Two Speeches Demonstrate Trump's Unheralded Mastery Of Oratory

To prepare for writing this TV Blog, I expected something entirely different when I watched Monday night’s Trump speech on his new Afghanistan strategy and then watched the speech he gave on Tuesday to supporters at the Phoenix Convention Center in Arizona.

According to the narrative I had absorbed from the media I am generally exposed to -- a smattering of TV, newspapers (online or not) and social media such as Twitter and Facebook -- Trump’s Monday speech (photo above) got high marks for its delivery, serious tone and the clarity of its message.

And then, according to the prevailing narrative, Dr. Jekyll became Mr. Hyde on Tuesday when he spoke at the Arizona rally and galvanized his base with his merciless abuse of the “dishonest media.”

The narrative seemed to be: Donald Trump was at it again -- acting properly “presidential” in his Monday speech and then, on Tuesday, morphing into schoolyard-bully Trump, the guy who campaigned for and won the presidency with speeches like the one he made in Arizona whipping up a crowd to the point where they were all chanting “CNN sucks!” in unison.



This “angry Trump” on Tuesday had the effect of negating any goodwill or support he may have gained with his more reasonable, “presidential” speech on Monday, the media narrative seemed to conclude.

Of course, Monday's speech benefited from the fact that it aired live in prime time. Tuesday' speech did not get nearly the same exposure.

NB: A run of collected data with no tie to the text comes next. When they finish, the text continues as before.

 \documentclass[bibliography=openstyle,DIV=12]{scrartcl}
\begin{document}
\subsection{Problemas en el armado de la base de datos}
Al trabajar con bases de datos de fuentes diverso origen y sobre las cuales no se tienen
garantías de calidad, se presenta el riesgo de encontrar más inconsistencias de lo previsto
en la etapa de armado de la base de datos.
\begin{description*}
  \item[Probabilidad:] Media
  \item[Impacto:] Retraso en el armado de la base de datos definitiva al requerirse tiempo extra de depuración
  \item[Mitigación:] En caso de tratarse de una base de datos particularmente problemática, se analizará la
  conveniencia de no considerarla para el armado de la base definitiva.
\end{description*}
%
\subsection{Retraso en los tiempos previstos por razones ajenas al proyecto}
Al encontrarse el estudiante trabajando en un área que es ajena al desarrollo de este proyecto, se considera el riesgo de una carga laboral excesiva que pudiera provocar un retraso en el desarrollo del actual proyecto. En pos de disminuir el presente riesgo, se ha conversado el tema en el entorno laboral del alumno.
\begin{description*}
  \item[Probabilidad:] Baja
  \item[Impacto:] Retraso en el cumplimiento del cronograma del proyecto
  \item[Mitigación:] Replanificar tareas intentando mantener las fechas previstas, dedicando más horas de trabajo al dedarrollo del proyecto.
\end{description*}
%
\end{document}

I watched both of these speeches a few days later -- on Thursday -- in their entirety on C-Span. I had to agree with the narrative about Monday’s speech. Whether or not you agreed with Trump's take on Afghanistan and the plan he has for making military and economic progress there, the speech was presidential.

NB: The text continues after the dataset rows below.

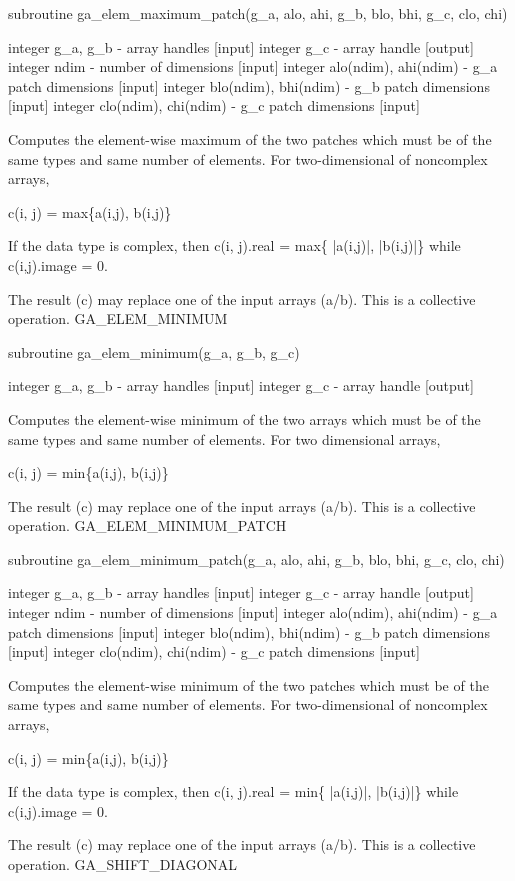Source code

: subroutine ga\_elem\_maximum\_patch(g\_a, alo, ahi, g\_b, blo, bhi,
g\_c, clo, chi)

integer g\_a, g\_b - array handles {[}input{]} integer g\_c - array
handle {[}output{]} integer ndim - number of dimensions {[}input{]}
integer alo(ndim), ahi(ndim) - g\_a patch dimensions {[}input{]} integer
blo(ndim), bhi(ndim) - g\_b patch dimensions {[}input{]} integer clo(ndim),
chi(ndim) - g\_c patch dimensions {[}input{]}

Computes the element-wise maximum of the two patches which must be
of the same types and same number of elements. For two-dimensional
of noncomplex arrays,

c(i, j) = max\{a(i,j), b(i,j)\}

If the data type is complex, then c(i, j).real = max\{ |a(i,j)|, |b(i,j)|\}
while c(i,j).image = 0.

The result (c) may replace one of the input arrays (a/b). This is
a collective operation. GA\_ELEM\_MINIMUM

subroutine ga\_elem\_minimum(g\_a, g\_b, g\_c)

integer g\_a, g\_b - array handles {[}input{]} integer g\_c - array
handle {[}output{]}

Computes the element-wise minimum of the two arrays which must be
of the same types and same number of elements. For two dimensional
arrays,

c(i, j) = min\{a(i,j), b(i,j)\}

The result (c) may replace one of the input arrays (a/b). This is
a collective operation. GA\_ELEM\_MINIMUM\_PATCH

subroutine ga\_elem\_minimum\_patch(g\_a, alo, ahi, g\_b, blo, bhi,
g\_c, clo, chi)

integer g\_a, g\_b - array handles {[}input{]} integer g\_c - array
handle {[}output{]} integer ndim - number of dimensions {[}input{]}
integer alo(ndim), ahi(ndim) - g\_a patch dimensions {[}input{]} integer
blo(ndim), bhi(ndim) - g\_b patch dimensions {[}input{]} integer clo(ndim),
chi(ndim) - g\_c patch dimensions {[}input{]}

Computes the element-wise minimum of the two patches which must be
of the same types and same number of elements. For two-dimensional
of noncomplex arrays,

c(i, j) = min\{a(i,j), b(i,j)\}

If the data type is complex, then c(i, j).real = min\{ |a(i,j)|, |b(i,j)|\}
while c(i,j).image = 0.

The result (c) may replace one of the input arrays (a/b). This is
a collective operation. GA\_SHIFT\_DIAGONAL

Delivered before an audience of cabinet members, military officers and service people at Ft. Myers, Virginia, President Trump used words and phrases that left no doubt about the aims and goals of his new Afghanistan program.

He said the plan is based on a doctrine he called “principled realism” and vowed: “We are not nation-building again. We are killing terrorists.” The speech lasted roughly 23 minutes.

However, where Tuesday's speech was concerned, I found no evidence of the “Mr. Hyde” that the media said suddenly appeared in Phoenix. Instead, I thought Tuesday’s speech was masterful.

The words and phrases he used on Tuesday in Arizona were quite different from the ones he used on Monday. The Tuesday phrases included “dishonest media,” “very dishonest media,” “truly dishonest people in the media” and “fake media.” 

He used the phrase “failing New York Times (which he has used many times before),” claimed several times that CNN’s ratings are in decline (leading to the “CNN sucks” chant), referred to George Stephanopoulos as “little George Stephanopoulos” and implied that The Washington Post is little more than a marketing and promotion offshoot of Amazon (since the paper is now owned by Amazon founder Jeff Bezos).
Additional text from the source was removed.